Using LLMs for Cloud Infrastructure Recommendations
After building our multi-cloud discovery platform, we had rich structured data about customer infrastructure — resource configurations, utilization metrics, cost breakdowns, dependency maps. The next step was turning that data into actionable recommendations. Traditionally this required senior cloud architects spending days analyzing the data. I wanted to see if LLMs could accelerate (not replace) that process.
Why LLMs for Infrastructure Recommendations?

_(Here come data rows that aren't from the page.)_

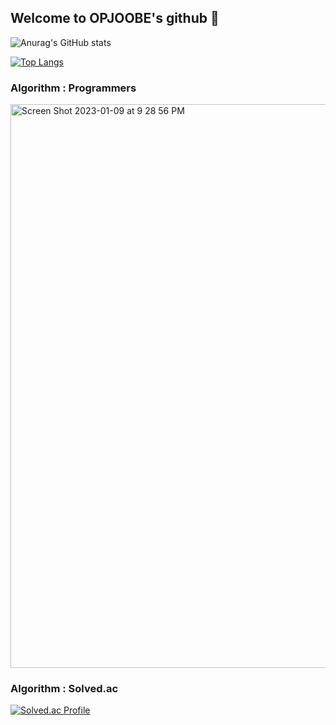 ## Welcome to OPJOOBE's github 👋

<!--
**opjoobe/opjoobe** is a ✨ _special_ ✨ repository because its `README.md` (this file) appears on your GitHub profile.

Here are some ideas to get you started:

- 🔭 I’m currently working on ...
- 🌱 I’m currently learning ...
- 👯 I’m looking to collaborate on ...
- 🤔 I’m looking for help with ...
- 💬 Ask me about ...
- 📫 How to reach me: ...
- 😄 Pronouns: ...
- ⚡ Fun fact: ...
-->

![Anurag's GitHub stats](https://github-readme-stats.vercel.app/api?username=opjoobe&show_icons=true&theme=greywhite)

[![Top Langs](https://github-readme-stats.vercel.app/api/top-langs/?username=opjoobe&layout=compact)](https://github.com/anuraghazra/github-readme-stats)

### Algorithm : Programmers

<!--![opjoobe progr]([https://user-images.githubusercontent.com/102501872/208305418-6e5cb084-ad6c-400e-8e7c-be5169a47740.jpg](https://user-images.githubusercontent.com/102501872/211308189-fb7c1634-8f5f-49e8-af8b-77f8a4c15727.png))-->

<img width="902" alt="Screen Shot 2023-01-09 at 9 28 56 PM" src="https://user-images.githubusercontent.com/102501872/211308471-753ccd0f-a626-4d58-8b1f-9174c5a72aa7.png">

### Algorithm : Solved.ac

[![Solved.ac Profile](http://mazassumnida.wtf/api/v2/generate_badge?boj=opjoobe)](https://solved.ac/opjoobe/)

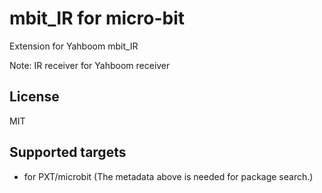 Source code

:  # mbit_IR for micro-bit

Extension for Yahboom mbit_IR

Note: IR receiver for Yahboom receiver

## License

MIT

## Supported targets

* for PXT/microbit
(The metadata above is needed for package search.)
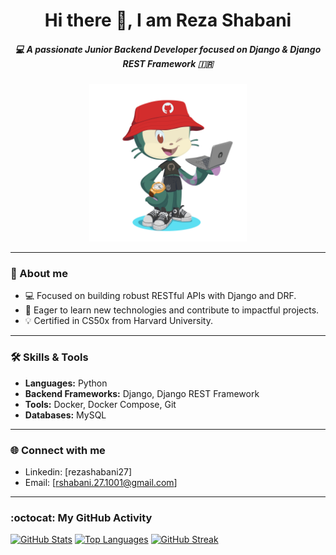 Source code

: <div align="center">
  <h1>
    Hi there 👋, I am Reza Shabani
  </h1>
</div>

<div align="center">
  <h5>
    💻 A passionate Junior Backend Developer focused on Django & Django REST Framework 🇮🇷
  </h5>
</div>

<p align="center">
<img src="media/octocat.png" width="50%" height="auto" align='center, !important'>
</p>

---


### 📜 About me

- 💻 Focused on building robust RESTful APIs with Django and DRF.
- 🌱 Eager to learn new technologies and contribute to impactful projects.
- 💡 Certified in CS50x from Harvard University.


---
### 🛠️ Skills & Tools

- **Languages:** Python
- **Backend Frameworks:** Django, Django REST Framework
- **Tools:** Docker, Docker Compose, Git
- **Databases:** MySQL

---

### 🌐 Connect with me

- Linkedin: [rezashabani27]
- Email: [rshabani.27.1001@gmail.com]

---

### :octocat: My GitHub Activity
[![GitHub Stats](https://github-readme-stats.vercel.app/api?username=ShabaniReza&show_icons=true&theme=merko&rank_icon=github)](https://github.com/anuraghazra/github-readme-stats)
[![Top Languages](https://github-readme-stats.vercel.app/api/top-langs/?username=ShabaniReza&layout=compact&theme=merko)](https://github.com/anuraghazra/github-readme-stats)
[![GitHub Streak](https://streak-stats.demolab.com?user=YOUR_GITHUB_USERNAME&theme=merko)](https://git.io/streak-stats)

<!--
✨
Here are some ideas to get you started:

- 🔭 I’m currently working on ...
- 🌱 I’m currently learning ...
- 👯 I’m looking to collaborate on ...
- 🤔 I’m looking for help with ...
- 💬 Ask me about ...
- 📫 How to reach me: ...
- 😄 Pronouns: ...
- ⚡ Fun fact: ...
-->
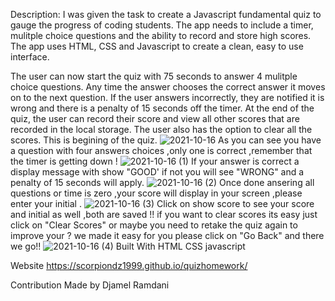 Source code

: Description:
I was given the task to create a Javascript fundamental quiz to gauge the progress of coding students. The app needs to include a timer, mulitple choice questions and the ability to record and store high scores. The app uses HTML, CSS and Javascript to create a clean, easy to use interface.

The user can now start the quiz with 75 seconds to answer 4 mulitple choice questions. Any time the answer chooses the correct answer it moves on to the next question. If the user answers incorrectly, they are notified it is wrong and there is a penalty of 15 seconds off the timer. At the end of the quiz, the user can record their score and view all other scores that are recorded in the local storage. The user also has the option to clear all the scores.
This is  begining of the quiz.
![2021-10-16](https://user-images.githubusercontent.com/84550325/137606974-d1a9744a-1cd5-4753-97cf-b7fad4e498b8.png)
As you can see you have a question with four answers choices ,only one is correct ,remember that the timer is getting down !
![2021-10-16 (1)](https://user-images.githubusercontent.com/84550325/137607158-8c59eb78-eb02-4b95-871a-48ca5b506585.png)
If your answer is correct a display message with show "GOOD' if not you will see "WRONG" and a penalty of 15 seconds will apply.
![2021-10-16 (2)](https://user-images.githubusercontent.com/84550325/137607282-39fd2fcd-dffd-4842-b820-390f9cd750fe.png)
Once done ansering all questions or time is zero ,your score will display in your screen ,please enter your initial .
![2021-10-16 (3)](https://user-images.githubusercontent.com/84550325/137607346-305ebd1a-c3ad-4a6f-b988-73005500c9ef.png)
Click on show score to see your score and initial as well ,both are saved !! if you want to clear scores its easy just click on "Clear Scores" or maybe you need to retake the quiz again to improve your ? we made it easy for you please click on "Go Back" and there we go!! 
![2021-10-16 (4)](https://user-images.githubusercontent.com/84550325/137607429-fd91b13b-67af-471a-82d7-ce9536b4fc69.png)
Built With
HTML
CSS
javascript

Website
https://scorpiondz1999.github.io/quizhomework/

Contribution
Made by Djamel Ramdani


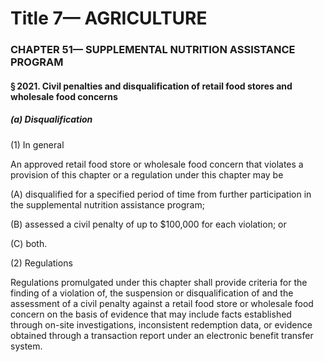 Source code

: 
# Title 7— AGRICULTURE
### CHAPTER 51— SUPPLEMENTAL NUTRITION ASSISTANCE PROGRAM
#### § 2021. Civil penalties and disqualification of retail food stores and wholesale food concerns
##### (a) Disqualification

(1) In general

An approved retail food store or wholesale food concern that violates a provision of this chapter or a regulation under this chapter may be

(A) disqualified for a specified period of time from further participation in the supplemental nutrition assistance program;

(B) assessed a civil penalty of up to $100,000 for each violation; or

(C) both.

(2) Regulations

Regulations promulgated under this chapter shall provide criteria for the finding of a violation of, the suspension or disqualification of and the assessment of a civil penalty against a retail food store or wholesale food concern on the basis of evidence that may include facts established through on-site investigations, inconsistent redemption data, or evidence obtained through a transaction report under an electronic benefit transfer system.
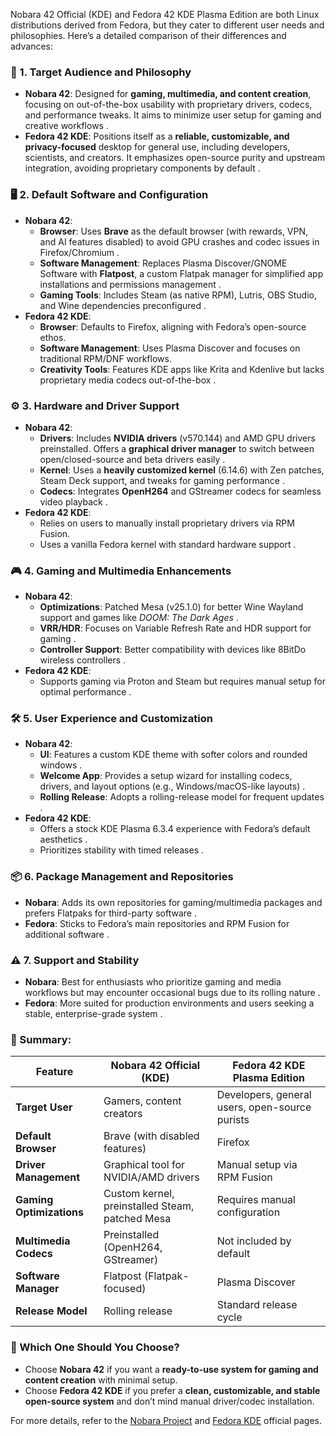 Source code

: Nobara 42 Official (KDE) and Fedora 42 KDE Plasma Edition are both Linux distributions derived from Fedora, but they cater to different user needs and philosophies. Here’s a detailed comparison of their differences and advances:

### 🎯 1. **Target Audience and Philosophy**
- **Nobara 42**: Designed for **gaming, multimedia, and content creation**, focusing on out-of-the-box usability with proprietary drivers, codecs, and performance tweaks. It aims to minimize user setup for gaming and creative workflows .
- **Fedora 42 KDE**: Positions itself as a **reliable, customizable, and privacy-focused** desktop for general use, including developers, scientists, and creators. It emphasizes open-source purity and upstream integration, avoiding proprietary components by default .

### 🖥️ 2. **Default Software and Configuration**
- **Nobara 42**:
  - **Browser**: Uses **Brave** as the default browser (with rewards, VPN, and AI features disabled) to avoid GPU crashes and codec issues in Firefox/Chromium .
  - **Software Management**: Replaces Plasma Discover/GNOME Software with **Flatpost**, a custom Flatpak manager for simplified app installations and permissions management .
  - **Gaming Tools**: Includes Steam (as native RPM), Lutris, OBS Studio, and Wine dependencies preconfigured .
- **Fedora 42 KDE**: 
  - **Browser**: Defaults to Firefox, aligning with Fedora’s open-source ethos.
  - **Software Management**: Uses Plasma Discover and focuses on traditional RPM/DNF workflows.
  - **Creativity Tools**: Features KDE apps like Krita and Kdenlive but lacks proprietary media codecs out-of-the-box .

### ⚙️ 3. **Hardware and Driver Support**
- **Nobara 42**:
  - **Drivers**: Includes **NVIDIA drivers** (v570.144) and AMD GPU drivers preinstalled. Offers a **graphical driver manager** to switch between open/closed-source and beta drivers easily .
  - **Kernel**: Uses a **heavily customized kernel** (6.14.6) with Zen patches, Steam Deck support, and tweaks for gaming performance .
  - **Codecs**: Integrates **OpenH264** and GStreamer codecs for seamless video playback .
- **Fedora 42 KDE**: 
  - Relies on users to manually install proprietary drivers via RPM Fusion.
  - Uses a vanilla Fedora kernel with standard hardware support .

### 🎮 4. **Gaming and Multimedia Enhancements**
- **Nobara 42**:
  - **Optimizations**: Patched Mesa (v25.1.0) for better Wine Wayland support and games like *DOOM: The Dark Ages* .
  - **VRR/HDR**: Focuses on Variable Refresh Rate and HDR support for gaming .
  - **Controller Support**: Better compatibility with devices like 8BitDo wireless controllers .
- **Fedora 42 KDE**: 
  - Supports gaming via Proton and Steam but requires manual setup for optimal performance .

### 🛠️ 5. **User Experience and Customization**
- **Nobara 42**:
  - **UI**: Features a custom KDE theme with softer colors and rounded windows .
  - **Welcome App**: Provides a setup wizard for installing codecs, drivers, and layout options (e.g., Windows/macOS-like layouts) .
  - **Rolling Release**: Adopts a rolling-release model for frequent updates .
- **Fedora 42 KDE**: 
  - Offers a stock KDE Plasma 6.3.4 experience with Fedora’s default aesthetics .
  - Prioritizes stability with timed releases .

### 📦 6. **Package Management and Repositories**
- **Nobara**: Adds its own repositories for gaming/multimedia packages and prefers Flatpaks for third-party software .
- **Fedora**: Sticks to Fedora’s main repositories and RPM Fusion for additional software .

### ⚠️ 7. **Support and Stability**
- **Nobara**: Best for enthusiasts who prioritize gaming and media workflows but may encounter occasional bugs due to its rolling nature .
- **Fedora**: More suited for production environments and users seeking a stable, enterprise-grade system .

### 💎 Summary:
| **Feature**               | **Nobara 42 Official (KDE)**                                  | **Fedora 42 KDE Plasma Edition**                     |
|---------------------------|---------------------------------------------------------------|------------------------------------------------------|
| **Target User**           | Gamers, content creators                                      | Developers, general users, open-source purists       |
| **Default Browser**       | Brave (with disabled features)                 | Firefox                                              |
| **Driver Management**     | Graphical tool for NVIDIA/AMD drivers          | Manual setup via RPM Fusion                          |
| **Gaming Optimizations**  | Custom kernel, preinstalled Steam, patched Mesa  | Requires manual configuration                        |
| **Multimedia Codecs**     | Preinstalled (OpenH264, GStreamer)                        | Not included by default                              |
| **Software Manager**      | Flatpost (Flatpak-focused)                     | Plasma Discover                                      |
| **Release Model**         | Rolling release                                | Standard release cycle                               |

### 🧐 Which One Should You Choose?
- Choose **Nobara 42** if you want a **ready-to-use system for gaming and content creation** with minimal setup.
- Choose **Fedora 42 KDE** if you prefer a **clean, customizable, and stable open-source system** and don’t mind manual driver/codec installation.

For more details, refer to the [Nobara Project](https://nobaraproject.org/) and [Fedora KDE](https://fedoraproject.org/kde/) official pages.
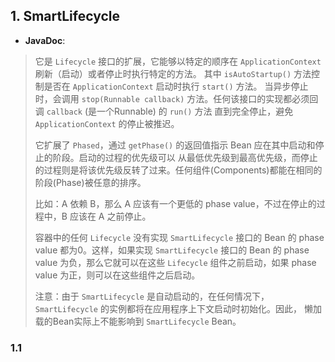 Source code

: ## 1. SmartLifecycle

- **JavaDoc**:

> 它是 `Lifecycle` 接口的扩展，它能够以特定的顺序在 `ApplicationContext` 刷新（启动）或者停止时执行特定的方法。
> 其中 `isAutoStartup()` 方法控制是否在 `ApplicationContext` 启动时执行 `start()` 方法。
> 当异步停止时，会调用 `stop(Runnable callback)` 方法。任何该接口的实现都必须回调 `callback` (是一个Runnable) 的 `run()` 方法
> 直到完全停止，避免 `ApplicationContext` 的停止被推迟。
> 
> 它扩展了 `Phased`，通过 `getPhase()` 的返回值指示 Bean 应在其中启动和停止的阶段。启动的过程的优先级可以
> 从最低优先级到最高优先级，而停止的过程则是将该优先级反转了过来。任何组件(Components)都能在相同的阶段(Phase)被任意的排序。
> 
> 比如：A 依赖 B，那么 A 应该有一个更低的 phase value，不过在停止的过程中，B 应该在 A 之前停止。
> 
> 容器中的任何 `Lifecycle` 没有实现 `SmartLifecycle` 接口的 Bean 的 phase value 都为0。这样，如果实现 `SmartLifecycle` 接口的 Bean
> 的 phase value 为负，那么它就可以在这些 `Lifecycle` 组件之前启动，如果 phase value 为正，则可以在这些组件之后启动。
> 
> 注意：由于 `SmartLifecycle` 是自动启动的，在任何情况下， `SmartLifecycle` 的实例都将在应用程序上下文启动时初始化。因此，
> 懒加载的Bean实际上不能影响到 `SmartLifecycle` Bean。

### 1.1  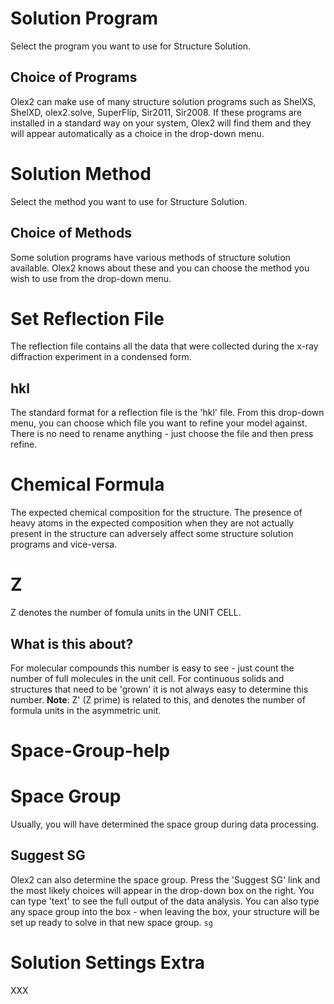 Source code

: # Solution Program
Select the program you want to use for Structure Solution. 

## Choice of Programs 
Olex2 can make use of many structure solution programs such as ShelXS, ShelXD, olex2.solve, SuperFlip, Sir2011, Sir2008.
If these programs are installed in a standard way on your system, Olex2 will find them and they will appear automatically as a choice in the drop-down menu.
# Solution Method
Select the method you want to use for Structure Solution. 

## Choice of Methods 
Some solution programs have various methods of structure solution available. Olex2 knows about these and you can choose the method you wish to use from the drop-down menu.

# Set Reflection File 
The reflection file contains all the data that were collected during the x-ray diffraction experiment in a condensed form. 

## hkl  
The standard format for a reflection file is the 'hkl' file. From this drop-down menu, you can choose which file you want to refine your model against. There is no need to rename anything - just choose the file and then press refine. 

# Chemical Formula
The expected chemical composition for the structure. The presence of heavy atoms in the expected composition when they are not actually present in the structure can adversely affect some structure solution programs and vice-versa. 
# Z
 
Z denotes the number of fomula units in the UNIT CELL.

## What is this about? 
For molecular compounds this number is easy to see - just count the number of full molecules in the unit cell. For continuous solids and structures that need to be 'grown' it is not always easy to determine this number.
**Note**: Z' (Z prime) is related to this, and denotes the number of formula units in the asymmetric unit. 

# Space-Group-help

# Space Group

Usually, you will have determined the space group during data processing. 

## Suggest SG 
Olex2 can also determine the space group. Press the 'Suggest SG' link and the most likely choices will appear in the drop-down box on the right. You can type 'text' to see the full output of the data analysis.
You can also type any space group into the box - when leaving the box, your structure will be set up ready to solve in that new space group. 
`sg`

# Solution Settings Extra 
XXX
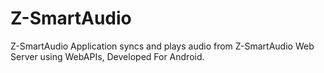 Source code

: # Z-SmartAudio
Z-SmartAudio Application syncs and plays audio from Z-SmartAudio Web Server using WebAPIs, Developed For Android.
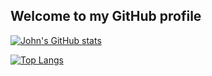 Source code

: ## Welcome to my GitHub profile

[![John's GitHub stats](https://github-readme-stats.vercel.app/api?username=johnma02&show_icons=true&theme=darcula)](https://github.com/johnma02/github-readme-stats)

[![Top Langs](https://github-readme-stats.vercel.app/api/top-langs/?username=johnma02&exclude_repo=Population-Analysis&theme=darcula)](https://github.com/johnma02/github-readme-stats)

Cloud infrastructure decisions are nuanced. Recommending whether to migrate a VM to a container, right-size a database, or consolidate storage depends on context that goes beyond simple threshold rules. An experienced architect considers workload patterns, compliance requirements, team capabilities, cost constraints, and interdependencies.
Rule-based engines can handle the obvious cases — "this VM has 5% average CPU utilization, consider downsizing" — but they fall apart on complex, multi-factor decisions. LLMs excel at synthesizing multiple data points into coherent, context-aware recommendations that read like what an experienced architect would write.
The Implementation
I built the recommendation engine as a Python service using FastAPI, with Pydantic models for strict input/output validation. The pipeline works in three stages: 1. Data Preparation — Pull discovered resource data, utilization metrics, and cost data from MongoDB/Elasticsearch. Structure it into concise summaries per resource or resource group. 2. Prompt Construction — Build detailed prompts that include the resource configuration, utilization data, cost information, and relevant context (cloud provider best practices, pricing tiers, compliance requirements). Each recommendation type (right-sizing, migration, modernization) has its own prompt template. 3. LLM Inference + Validation — Send prompts to the LLM API, parse the structured response (JSON output format), and validate recommendations against Pydantic schemas before storing them.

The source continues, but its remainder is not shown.